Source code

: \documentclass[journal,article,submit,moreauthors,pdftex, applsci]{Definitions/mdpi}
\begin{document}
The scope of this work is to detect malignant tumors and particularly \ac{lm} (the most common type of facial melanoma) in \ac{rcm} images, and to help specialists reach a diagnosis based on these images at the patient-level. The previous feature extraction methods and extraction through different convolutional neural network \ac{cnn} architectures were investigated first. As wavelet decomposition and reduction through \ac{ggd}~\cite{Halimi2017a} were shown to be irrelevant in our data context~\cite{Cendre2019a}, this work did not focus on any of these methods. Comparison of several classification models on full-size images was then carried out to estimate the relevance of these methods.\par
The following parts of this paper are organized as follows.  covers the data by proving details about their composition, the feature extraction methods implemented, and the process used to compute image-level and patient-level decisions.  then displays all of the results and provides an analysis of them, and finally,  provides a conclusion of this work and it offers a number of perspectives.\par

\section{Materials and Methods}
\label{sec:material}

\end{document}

* * *

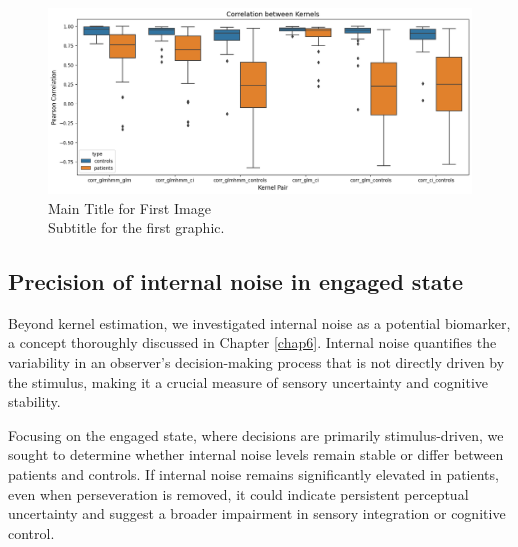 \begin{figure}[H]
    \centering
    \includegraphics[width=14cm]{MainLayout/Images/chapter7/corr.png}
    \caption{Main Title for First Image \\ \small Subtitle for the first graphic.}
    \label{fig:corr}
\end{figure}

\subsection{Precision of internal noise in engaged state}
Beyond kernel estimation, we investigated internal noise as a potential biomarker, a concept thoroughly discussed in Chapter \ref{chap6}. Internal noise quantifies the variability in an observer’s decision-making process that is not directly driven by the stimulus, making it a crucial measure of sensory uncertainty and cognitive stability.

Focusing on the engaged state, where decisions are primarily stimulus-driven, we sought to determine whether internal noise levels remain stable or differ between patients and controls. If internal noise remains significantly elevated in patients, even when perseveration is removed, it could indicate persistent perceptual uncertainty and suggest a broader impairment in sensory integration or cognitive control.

◆ Exercise ◆
Show each line from the material above where the string "uncertainty" can be found.

◆ Result ◆
Beyond kernel estimation, we investigated internal noise as a potential biomarker, a concept thoroughly discussed in Chapter \ref{chap6}. Internal noise quantifies the variability in an observer’s decision-making process that is not directly driven by the stimulus, making it a crucial measure of sensory uncertainty and cognitive stability.
Focusing on the engaged state, where decisions are primarily stimulus-driven, we sought to determine whether internal noise levels remain stable or differ between patients and controls. If internal noise remains significantly elevated in patients, even when perseveration is removed, it could indicate persistent perceptual uncertainty and suggest a broader impairment in sensory integration or cognitive control.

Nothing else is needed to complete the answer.